Ce magistrat a rendu compte des plaidoiries dans le délibéré de la cour, composée de :
Madame Carine TASMADJIAN, présidente de chambre
Monsieur Christophe LATIL, Conseiller
Madame Sandrine BOURDIN, conseillère
Greffier : Madame Agnès ALLARDI, lors des débats
ARRET :
- CONTRADICTOIRE
- prononcé
par mise à disposition de l'arrêt au greffe de la cour, les parties en ayant été préalablement avisées dans les conditions prévues au deuxième alinéa de l'article 450 du code de procédure civile.
-signé par Madame Carine TASMADJIAN, présidente de chambre et par Madame Agnès ALLARDI, greffière à laquelle la minute de la décision a été remise par le magistrat signataire.
La cour statue sur l'appel interjeté par la société [7] d'un jugement prononcé le 14 avril 2021 par le pôle social du tribunal judiciaire de Paris dans un litige l'opposant à la Caisse primaire d'assurance maladie du Val-de-Marne.
FAITS, PROCÉDURE, PRÉTENTIONS ET MOYENS DES PARTIES
Les circonstances de la cause ayant été correctement rapportées par le tribunal dans son jugement au contenu duquel la cour entend se référer pour un plus ample exposé, il suffit de rappeler que, salariée de la société [7] (la société) depuis le 09 mai 2012,
Mme [L] [G] (l'assurée) a adressé, le 24 juillet 2018, à la Caisse primaire d'assurance maladie du Val-de-Marne (la caisse) une déclaration de maladie professionnelle concernant la ''lombo-sciatique - tableau 98" dont elle indique être atteinte.

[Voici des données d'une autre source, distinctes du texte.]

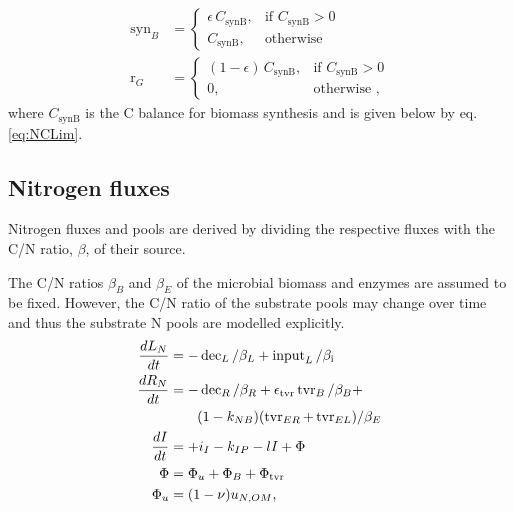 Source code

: \begin{subequations}
\label{eq:synB}
\begin{align}
\operatorname{syn}_B &= \begin{cases}
  \epsilon \, C_{\operatorname{synB}},  & \text{if~} C_{\operatorname{synB}} >
  0\\
  C_{\operatorname{synB}}, & \text{otherwise}
\end{cases} \\  
\operatorname{r}_G &= \begin{cases}
  (1 - \epsilon) \, C_{\operatorname{synB}},  & \text{if~}
  C_{\operatorname{synB}} > 0\\
  0, & \text{otherwise ,}
\end{cases}  
\end{align}
\end{subequations}
where $C_{\operatorname{synB}}$ is the C balance for biomass
synthesis and is given below by eq.
\ref{eq:NCLim}.



\subsection{Nitrogen fluxes}
Nitrogen fluxes and pools are derived by dividing the respective fluxes with the
C/N ratio, $\beta$, of their source.

The C/N ratios $\beta_B$ and $\beta_E$ of the microbial biomass and 
enzymes are assumed to be fixed. However, the C/N ratio of the substrate pools
may change over time and thus the substrate N pools are modelled explicitly.
\begin{subequations}
\label{eq:SEAMN}
\begin{align}
\frac{dL_N}{dt} &=  - \operatorname{dec}_L /\beta_{L} +
\operatorname{input}_L/\beta_{\operatorname{i}} 
\\
\frac{dR_N}{dt} &=  - \operatorname{dec}_R /\beta_{R} +
\epsilon_{\operatorname{tvr}} \operatorname{tvr}_B /\beta_{B} + \notag 
\\
& \qquad (1 -k_{NB}) (\operatorname{tvr}_{ER} +
\operatorname{tvr}_{EL})/\beta_{E} 
\\
\frac{dI}{dt} &= +i_I -k_{IP} -l I +\Phi
\\
\Phi &= \Phi_u +\Phi_B + \Phi_{\operatorname{tvr}}
\\
\Phi_u &= (1 -\nu) u_{N,OM}
\text{,} 
\end{align}
\end{subequations}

Le certificat médical initial établi le 24 juillet 2018, mentionnait que la première constatation de la maladie a été effectuée le 29 décembre 2016 et précisait qu'il s'agissait d'une ''lombosciatique L5/S1 avec intervention en juin 2017 et lombosciatique G trajet L5/S1", en prescrivant un arrêt de travail jusqu'au 31 octobre 2018.

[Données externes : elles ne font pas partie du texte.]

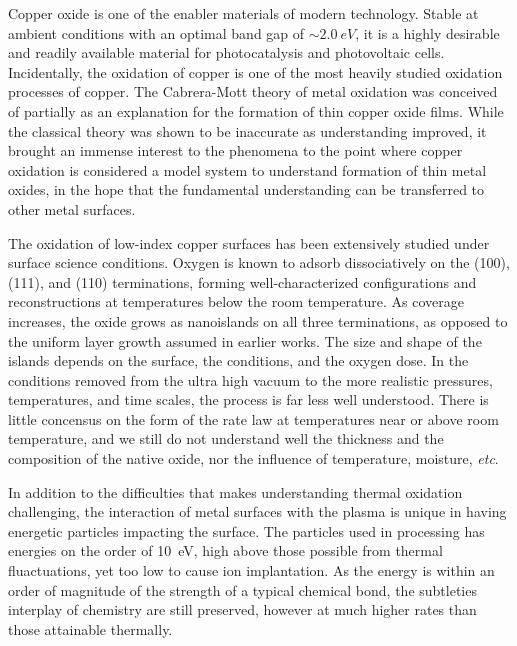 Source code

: \documentclass[manuscript=cmatex]{achemso}
\begin{document}
Copper oxide is one of the enabler materials of modern technology. Stable at ambient conditions with an optimal band gap of $\sim \SI{2.0}{eV}$, it is a highly desirable and readily available material for photocatalysis and photovoltaic cells. Incidentally, the oxidation of copper is one of the most heavily studied oxidation processes of copper. The Cabrera-Mott theory of metal oxidation was conceived of partially as an explanation for the formation of thin copper oxide films. While the classical theory was shown to be inaccurate as understanding improved, it brought an immense interest to the phenomena to the point where copper oxidation is considered a model system to understand formation of thin metal oxides, in the hope that the fundamental understanding can be transferred to other metal surfaces.\cite{gattinoni_atomistic_2015}

The oxidation of low-index copper surfaces has been extensively studied under surface science conditions. Oxygen is known to adsorb dissociatively on the (100), (111), and (110) terminations, forming well-characterized configurations and reconstructions at temperatures below the room temperature. As coverage increases, the oxide grows as nanoislands on all three terminations, as opposed to the uniform layer growth assumed in earlier works. The size and shape of the islands depends on the surface, the conditions, and the oxygen dose. In the conditions removed from the ultra high vacuum to the more realistic pressures, temperatures, and time scales, the process is far less well understood. There is little concensus on the form of the rate law at temperatures near or above room temperature, and we still do not understand well the thickness and the composition of the native oxide, nor the influence of temperature, moisture, \textit{etc}.

In addition to the difficulties that makes understanding thermal oxidation challenging, the interaction of metal surfaces with the plasma is unique in having energetic particles impacting the surface. The particles used in processing has energies on the order of \SI{10}{eV}, high above those possible from thermal fluactuations, yet too low to cause ion implantation. As the energy is within an order of magnitude of the strength of a typical chemical bond, the subtleties interplay of chemistry are still preserved, however at much higher rates than those attainable thermally. 
\end{document}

Par courrier du 03 septembre 2018, la société a adressé des réserves motivées à la caisse alléguant que l'assurée n'était pas exposée au risque de port de charges lourdes de manière habituelle, n'étant pas chargée de la livraison, tâche confiée à des entreprises de transport, ni de la mise en rayon régulière des produits commandés.
A l'issue d'une instruction par questionnaires, et par décision du 17 janvier 2019, la caisse a reconnu le caractère professionnel de la maladie et l'a prise en charge au titre de la législation sur les risques professionnels.
Faute de décision de la commission de recours amiable saisie le 22 mars 2019, la société a saisi le pôle social du tribunal de grande instance de Paris pour contester la déclaration de prise en charge.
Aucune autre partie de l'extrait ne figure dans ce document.